These bicycle safety tips are adapted from The League of American Bicyclists.

1. Wear a helmet every time you ride
Even if you just ride on bike paths or around your neighborhood, make sure you put on your bike helmet before you go. You don’t have to be going fast to risk serious head injuries. (When you buy a helmet, make sure it is designed for bicycling and is approved by ANSI or Snell.)

2. Stop at the end of the driveway and at all stop signs and lights
Most crashes between a car and bike happen when kids don’t stop at the end of their driveway to look for cars, or when they are crossing a driveway on a sidewalk and a car pulls out in front of them.

3. Always ride on the right side of the road and single file
Even if you’re just going one block or to the end of the street, it is never safe to ride against traffic.

4. Obey traffic laws
Your bike is a vehicle, and just like a car, you must stop for stop signs and stop lights.
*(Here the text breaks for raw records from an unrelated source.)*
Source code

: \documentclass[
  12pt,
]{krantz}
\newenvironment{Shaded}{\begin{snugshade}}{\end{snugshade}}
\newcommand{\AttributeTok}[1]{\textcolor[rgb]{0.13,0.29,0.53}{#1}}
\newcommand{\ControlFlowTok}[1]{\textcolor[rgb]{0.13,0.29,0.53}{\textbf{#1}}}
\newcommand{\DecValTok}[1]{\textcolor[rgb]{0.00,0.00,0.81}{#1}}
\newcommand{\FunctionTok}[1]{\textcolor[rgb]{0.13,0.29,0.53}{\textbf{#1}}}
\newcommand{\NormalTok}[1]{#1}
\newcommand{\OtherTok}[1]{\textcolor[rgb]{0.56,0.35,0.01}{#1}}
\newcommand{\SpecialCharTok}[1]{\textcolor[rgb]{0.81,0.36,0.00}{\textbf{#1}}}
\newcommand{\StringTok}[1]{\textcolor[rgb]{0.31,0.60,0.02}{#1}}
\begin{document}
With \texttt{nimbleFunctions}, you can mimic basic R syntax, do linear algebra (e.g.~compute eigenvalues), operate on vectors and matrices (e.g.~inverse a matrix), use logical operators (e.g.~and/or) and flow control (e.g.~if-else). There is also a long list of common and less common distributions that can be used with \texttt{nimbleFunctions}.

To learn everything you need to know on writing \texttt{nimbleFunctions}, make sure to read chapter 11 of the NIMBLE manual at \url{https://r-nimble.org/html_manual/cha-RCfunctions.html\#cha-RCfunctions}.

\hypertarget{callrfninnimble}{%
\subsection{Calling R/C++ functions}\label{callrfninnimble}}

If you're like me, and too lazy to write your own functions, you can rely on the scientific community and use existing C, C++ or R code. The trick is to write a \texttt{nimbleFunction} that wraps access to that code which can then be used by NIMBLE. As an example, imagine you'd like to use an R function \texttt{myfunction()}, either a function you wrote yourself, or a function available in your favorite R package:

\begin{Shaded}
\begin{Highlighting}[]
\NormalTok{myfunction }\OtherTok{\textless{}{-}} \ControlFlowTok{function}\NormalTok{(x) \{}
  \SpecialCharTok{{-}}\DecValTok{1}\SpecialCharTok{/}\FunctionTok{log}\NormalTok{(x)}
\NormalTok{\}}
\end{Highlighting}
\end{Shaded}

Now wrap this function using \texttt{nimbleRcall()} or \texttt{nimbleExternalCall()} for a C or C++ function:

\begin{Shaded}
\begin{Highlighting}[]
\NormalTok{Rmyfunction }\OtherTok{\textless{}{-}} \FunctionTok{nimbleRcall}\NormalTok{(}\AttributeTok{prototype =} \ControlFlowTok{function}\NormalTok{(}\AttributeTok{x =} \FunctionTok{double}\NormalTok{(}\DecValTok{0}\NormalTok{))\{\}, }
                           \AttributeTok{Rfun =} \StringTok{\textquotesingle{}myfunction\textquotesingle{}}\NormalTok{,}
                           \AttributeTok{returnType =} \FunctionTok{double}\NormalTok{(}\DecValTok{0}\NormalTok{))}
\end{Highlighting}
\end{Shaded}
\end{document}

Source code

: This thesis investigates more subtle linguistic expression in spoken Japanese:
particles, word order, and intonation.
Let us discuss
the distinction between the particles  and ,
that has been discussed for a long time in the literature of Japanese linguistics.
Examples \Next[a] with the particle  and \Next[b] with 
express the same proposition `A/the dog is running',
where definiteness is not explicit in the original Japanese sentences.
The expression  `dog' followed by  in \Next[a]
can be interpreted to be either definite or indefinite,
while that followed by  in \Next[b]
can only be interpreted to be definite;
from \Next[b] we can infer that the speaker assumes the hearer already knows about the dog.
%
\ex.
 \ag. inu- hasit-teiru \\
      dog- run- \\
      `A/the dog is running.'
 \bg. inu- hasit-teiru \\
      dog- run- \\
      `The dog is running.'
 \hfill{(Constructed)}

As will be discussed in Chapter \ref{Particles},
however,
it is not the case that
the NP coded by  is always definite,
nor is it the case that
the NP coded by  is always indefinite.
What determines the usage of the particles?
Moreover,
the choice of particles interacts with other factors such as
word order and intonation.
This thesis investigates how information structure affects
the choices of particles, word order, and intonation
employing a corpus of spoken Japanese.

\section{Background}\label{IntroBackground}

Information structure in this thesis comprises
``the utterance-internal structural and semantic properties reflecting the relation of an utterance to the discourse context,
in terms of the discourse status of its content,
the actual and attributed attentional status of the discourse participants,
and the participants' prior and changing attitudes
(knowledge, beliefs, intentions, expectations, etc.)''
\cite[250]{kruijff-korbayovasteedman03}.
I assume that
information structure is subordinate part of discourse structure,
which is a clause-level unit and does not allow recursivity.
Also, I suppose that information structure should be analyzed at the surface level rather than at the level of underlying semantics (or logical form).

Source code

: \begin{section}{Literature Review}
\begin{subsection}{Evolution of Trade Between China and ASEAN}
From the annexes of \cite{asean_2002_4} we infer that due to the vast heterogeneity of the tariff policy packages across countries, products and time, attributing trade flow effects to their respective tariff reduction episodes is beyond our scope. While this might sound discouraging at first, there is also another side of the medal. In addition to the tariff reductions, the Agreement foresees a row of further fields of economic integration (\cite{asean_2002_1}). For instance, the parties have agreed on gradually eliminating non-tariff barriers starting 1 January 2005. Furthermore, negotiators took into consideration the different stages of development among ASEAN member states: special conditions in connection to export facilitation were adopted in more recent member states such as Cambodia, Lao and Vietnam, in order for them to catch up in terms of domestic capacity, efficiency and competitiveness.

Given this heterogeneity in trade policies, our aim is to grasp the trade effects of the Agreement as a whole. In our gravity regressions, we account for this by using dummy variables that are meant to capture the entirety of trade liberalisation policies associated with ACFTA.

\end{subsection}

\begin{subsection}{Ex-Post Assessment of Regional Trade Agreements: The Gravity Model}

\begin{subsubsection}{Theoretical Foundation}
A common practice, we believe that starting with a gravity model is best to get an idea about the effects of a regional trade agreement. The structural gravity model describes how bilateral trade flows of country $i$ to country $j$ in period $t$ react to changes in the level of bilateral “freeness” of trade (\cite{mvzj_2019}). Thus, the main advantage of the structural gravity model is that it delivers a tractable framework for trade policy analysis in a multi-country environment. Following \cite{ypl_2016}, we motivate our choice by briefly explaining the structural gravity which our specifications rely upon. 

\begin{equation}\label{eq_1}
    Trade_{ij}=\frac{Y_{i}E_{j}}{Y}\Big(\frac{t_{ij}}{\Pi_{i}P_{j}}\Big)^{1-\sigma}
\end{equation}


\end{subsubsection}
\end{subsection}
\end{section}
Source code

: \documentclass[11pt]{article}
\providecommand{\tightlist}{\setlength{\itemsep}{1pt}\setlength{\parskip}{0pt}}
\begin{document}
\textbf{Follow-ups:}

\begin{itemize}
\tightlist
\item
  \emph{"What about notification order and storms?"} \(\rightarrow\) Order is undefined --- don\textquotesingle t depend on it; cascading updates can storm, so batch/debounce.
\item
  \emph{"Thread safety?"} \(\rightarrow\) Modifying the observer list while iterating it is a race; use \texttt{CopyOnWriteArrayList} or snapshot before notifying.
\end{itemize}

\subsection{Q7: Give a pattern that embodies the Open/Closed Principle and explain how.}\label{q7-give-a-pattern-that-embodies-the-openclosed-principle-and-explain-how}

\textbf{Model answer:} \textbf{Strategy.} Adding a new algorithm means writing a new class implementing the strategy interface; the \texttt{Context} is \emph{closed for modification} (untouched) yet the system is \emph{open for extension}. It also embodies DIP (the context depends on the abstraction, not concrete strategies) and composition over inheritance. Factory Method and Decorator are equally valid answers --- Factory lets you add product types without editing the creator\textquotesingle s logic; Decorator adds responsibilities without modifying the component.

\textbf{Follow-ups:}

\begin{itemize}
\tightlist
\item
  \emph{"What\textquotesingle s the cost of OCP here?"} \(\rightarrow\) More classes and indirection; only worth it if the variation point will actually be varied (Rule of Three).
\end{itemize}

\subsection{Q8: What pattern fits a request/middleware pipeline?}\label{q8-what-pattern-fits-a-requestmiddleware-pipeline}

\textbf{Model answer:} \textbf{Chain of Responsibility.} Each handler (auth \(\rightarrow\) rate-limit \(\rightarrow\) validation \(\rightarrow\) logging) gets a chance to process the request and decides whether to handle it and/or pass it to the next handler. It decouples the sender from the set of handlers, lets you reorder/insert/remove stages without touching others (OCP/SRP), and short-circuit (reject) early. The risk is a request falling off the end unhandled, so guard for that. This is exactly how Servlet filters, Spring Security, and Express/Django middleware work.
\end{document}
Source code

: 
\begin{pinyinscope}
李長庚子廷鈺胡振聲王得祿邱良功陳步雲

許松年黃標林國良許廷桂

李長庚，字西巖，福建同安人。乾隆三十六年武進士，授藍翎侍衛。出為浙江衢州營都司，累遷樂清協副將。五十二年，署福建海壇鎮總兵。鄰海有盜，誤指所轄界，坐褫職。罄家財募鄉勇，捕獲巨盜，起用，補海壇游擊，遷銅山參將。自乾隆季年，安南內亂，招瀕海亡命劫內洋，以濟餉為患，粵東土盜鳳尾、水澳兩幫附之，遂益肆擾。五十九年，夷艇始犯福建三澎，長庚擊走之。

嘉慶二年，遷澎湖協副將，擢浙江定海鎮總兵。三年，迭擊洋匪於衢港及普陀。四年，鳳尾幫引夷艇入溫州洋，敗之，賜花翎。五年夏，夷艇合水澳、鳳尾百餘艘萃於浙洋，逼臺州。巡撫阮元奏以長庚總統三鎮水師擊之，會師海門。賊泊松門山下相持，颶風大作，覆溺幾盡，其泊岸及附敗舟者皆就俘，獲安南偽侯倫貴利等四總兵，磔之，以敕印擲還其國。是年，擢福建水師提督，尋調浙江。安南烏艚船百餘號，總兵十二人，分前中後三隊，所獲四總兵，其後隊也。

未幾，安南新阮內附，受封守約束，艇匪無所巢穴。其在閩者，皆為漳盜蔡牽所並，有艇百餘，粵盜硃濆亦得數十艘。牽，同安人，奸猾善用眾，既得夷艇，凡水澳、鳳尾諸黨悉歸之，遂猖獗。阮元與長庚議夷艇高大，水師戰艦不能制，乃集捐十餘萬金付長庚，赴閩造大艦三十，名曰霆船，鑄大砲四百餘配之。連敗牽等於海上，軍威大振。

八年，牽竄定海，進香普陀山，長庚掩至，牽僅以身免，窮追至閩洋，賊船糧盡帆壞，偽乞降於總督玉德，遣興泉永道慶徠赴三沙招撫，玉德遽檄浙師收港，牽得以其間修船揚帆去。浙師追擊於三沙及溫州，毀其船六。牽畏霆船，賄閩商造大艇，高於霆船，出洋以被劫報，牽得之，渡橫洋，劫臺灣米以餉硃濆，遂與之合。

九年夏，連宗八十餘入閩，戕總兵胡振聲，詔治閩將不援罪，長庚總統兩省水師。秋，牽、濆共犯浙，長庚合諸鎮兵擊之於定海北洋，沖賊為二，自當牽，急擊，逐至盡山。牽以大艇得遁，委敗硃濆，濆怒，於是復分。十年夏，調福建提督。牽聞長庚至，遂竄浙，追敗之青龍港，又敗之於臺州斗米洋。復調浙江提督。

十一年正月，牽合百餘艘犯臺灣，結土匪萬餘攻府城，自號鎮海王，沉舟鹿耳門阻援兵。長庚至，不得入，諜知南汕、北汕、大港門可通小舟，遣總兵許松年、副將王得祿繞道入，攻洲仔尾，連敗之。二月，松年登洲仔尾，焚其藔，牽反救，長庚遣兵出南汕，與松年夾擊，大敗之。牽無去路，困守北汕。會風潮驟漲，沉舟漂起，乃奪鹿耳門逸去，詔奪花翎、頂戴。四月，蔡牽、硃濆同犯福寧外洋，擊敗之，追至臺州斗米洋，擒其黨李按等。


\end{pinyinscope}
Obey all traffic signs.

5. Be predictable
Don’t do anything that would surprise the driver of a car — don’t swerve, don’t clown around, and don’t run stop signs or stop lights.

6. Signal when making a turn
Let motorists know what you’re doing by using proper hand signals for turning and stopping. If you are changing lanes, look behind you first to make sure it’s clear.

7. Be seen
Wear light-colored clothes when you ride, and try to get a bright helmet. If you ride at night, you must have a white front light and a red rear reflector. If you are out after dark and don’t have a light on your bike, call someone to pick you up or walk your bike home.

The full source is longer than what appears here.